Combining multiple sets of data to one JSON file from api calls-CodePudding

I need two sets of data from this website:

https://www.nasdaq.com/market-activity/stocks/aapl/institutional-holdings

Which include both the "Active Positions" and "New and Sold Out Positions" tables. The code i have can only provide one piece of data into a JSON:

import requests
import pandas as pd

url = 'https://api.nasdaq.com/api/company/AAPL/institutional-holdings?limit=15&type=TOTAL&sortColumn=marketValue&sortOrder=DESC'

headers = {
    'accept': 'application/json, text/plain, */*',
    'origin': 'https://www.nasdaq.com',
'User-Agent': 'Mozilla/5.0 (X11; Linux x86_64) AppleWebKit/537.36 (KHTML, like Gecko) Chrome/104.0.5112.79 Safari/537.36'
}

r = requests.get(url, headers=headers)
df = pd.json_normalize(r.json()['data']['newSoldOutPositions']['rows'])
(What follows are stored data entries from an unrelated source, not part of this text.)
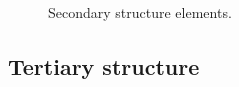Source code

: \begin{figure}[hb]
	\centering
	\\
	\caption{Secondary structure elements.}\label{fig:alpha_beta}
\end{figure}


\subsection{Tertiary structure}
df.to_json('AAPL_institutional_positions.json')

This will give the output of the following (JSON):

{
    "positions":{
        "0":"New Positions",
        "1":"Sold Out Positions"
    },
    "holders":{
        "0":"99",
        "1":"90"
    },
    "shares":{
        "0":"37,374,118",
        "1":"4,637,465"
    }
}

Whereas, for the other table I am scraping, I use this code (All's I have done is change "newSoldOutPositions" to "activePositions"):

import requests
import pandas as pd

url = 'https://api.nasdaq.com/api/company/AAPL/institutional-holdings?limit=15&type=TOTAL&sortColumn=marketValue&sortOrder=DESC'

headers = {
    'accept': 'application/json, text/plain, */*',
    'origin': 'https://www.nasdaq.com',
'User-Agent': 'Mozilla/5.0 (X11; Linux x86_64) AppleWebKit/537.36 (KHTML, like Gecko) Chrome/104.0.5112.79 Safari/537.36'
}

r = requests.get(url, headers=headers)
df = pd.json_normalize(r.json()['data']['activePositions']['rows'])

df.to_json('AAPL_institutional_positions.json')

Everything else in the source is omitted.